What is needed :: Find every line in the records below that contains the word "study", and copy each such line.

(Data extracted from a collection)
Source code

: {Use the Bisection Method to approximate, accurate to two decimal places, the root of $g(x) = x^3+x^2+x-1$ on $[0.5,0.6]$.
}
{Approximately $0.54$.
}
==
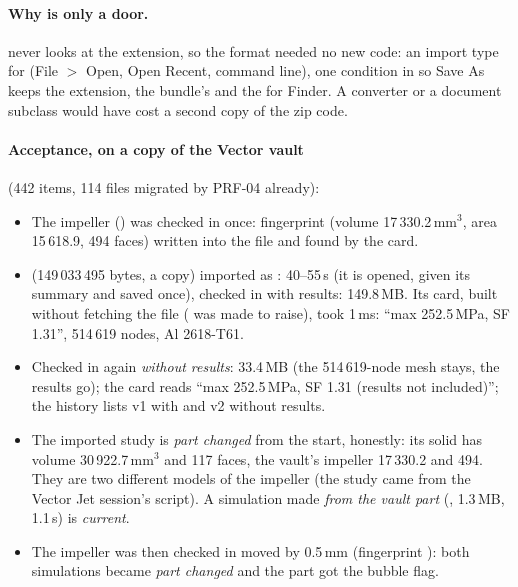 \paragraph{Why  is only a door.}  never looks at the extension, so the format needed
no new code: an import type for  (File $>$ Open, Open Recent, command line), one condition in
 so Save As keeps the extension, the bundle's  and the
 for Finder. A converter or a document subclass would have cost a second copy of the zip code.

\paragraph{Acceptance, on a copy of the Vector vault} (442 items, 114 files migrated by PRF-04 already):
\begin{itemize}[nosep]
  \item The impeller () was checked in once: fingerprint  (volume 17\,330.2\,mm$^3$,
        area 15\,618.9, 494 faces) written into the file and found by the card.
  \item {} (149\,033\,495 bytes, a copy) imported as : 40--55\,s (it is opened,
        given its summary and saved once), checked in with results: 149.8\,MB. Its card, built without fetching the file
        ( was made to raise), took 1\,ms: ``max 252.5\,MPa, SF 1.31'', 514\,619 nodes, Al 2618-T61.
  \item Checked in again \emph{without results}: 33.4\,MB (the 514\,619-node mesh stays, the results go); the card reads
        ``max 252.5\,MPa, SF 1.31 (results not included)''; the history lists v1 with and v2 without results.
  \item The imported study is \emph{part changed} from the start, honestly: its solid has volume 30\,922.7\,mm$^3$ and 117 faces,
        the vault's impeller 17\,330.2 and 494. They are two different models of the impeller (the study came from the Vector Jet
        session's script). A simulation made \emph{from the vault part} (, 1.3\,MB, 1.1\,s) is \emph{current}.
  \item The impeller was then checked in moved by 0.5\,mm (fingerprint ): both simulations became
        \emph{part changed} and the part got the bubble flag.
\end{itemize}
--
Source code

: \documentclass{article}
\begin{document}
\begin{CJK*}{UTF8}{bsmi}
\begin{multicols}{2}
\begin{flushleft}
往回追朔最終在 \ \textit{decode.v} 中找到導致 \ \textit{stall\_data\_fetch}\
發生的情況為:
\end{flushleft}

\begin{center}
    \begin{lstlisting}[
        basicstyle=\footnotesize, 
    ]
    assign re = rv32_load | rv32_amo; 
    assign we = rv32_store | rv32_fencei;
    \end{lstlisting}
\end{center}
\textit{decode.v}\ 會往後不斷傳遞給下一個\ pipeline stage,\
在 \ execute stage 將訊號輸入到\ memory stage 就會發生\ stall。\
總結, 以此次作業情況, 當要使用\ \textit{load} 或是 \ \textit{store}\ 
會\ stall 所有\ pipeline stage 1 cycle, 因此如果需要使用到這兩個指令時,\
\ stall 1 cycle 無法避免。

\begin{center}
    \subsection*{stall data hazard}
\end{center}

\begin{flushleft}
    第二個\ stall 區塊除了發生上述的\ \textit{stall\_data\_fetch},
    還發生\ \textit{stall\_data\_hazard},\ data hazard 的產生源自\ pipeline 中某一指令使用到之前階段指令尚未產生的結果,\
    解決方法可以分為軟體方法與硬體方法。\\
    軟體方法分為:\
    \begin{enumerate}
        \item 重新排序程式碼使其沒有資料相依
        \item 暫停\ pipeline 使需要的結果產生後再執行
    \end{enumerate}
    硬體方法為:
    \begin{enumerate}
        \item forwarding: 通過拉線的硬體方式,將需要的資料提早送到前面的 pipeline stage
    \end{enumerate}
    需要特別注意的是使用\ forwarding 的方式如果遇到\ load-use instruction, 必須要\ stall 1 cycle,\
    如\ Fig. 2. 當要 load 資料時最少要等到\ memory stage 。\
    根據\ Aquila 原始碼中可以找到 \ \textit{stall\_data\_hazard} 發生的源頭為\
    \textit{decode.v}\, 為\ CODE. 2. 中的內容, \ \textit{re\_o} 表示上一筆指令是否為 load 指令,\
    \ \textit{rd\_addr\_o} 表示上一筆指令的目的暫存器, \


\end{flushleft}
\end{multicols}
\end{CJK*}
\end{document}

Written reply ::
  \item The imported study is \emph{part changed} from the start, honestly: its solid has volume 30\,922.7\,mm$^3$ and 117 faces,
        the vault's impeller 17\,330.2 and 494. They are two different models of the impeller (the study came from the Vector Jet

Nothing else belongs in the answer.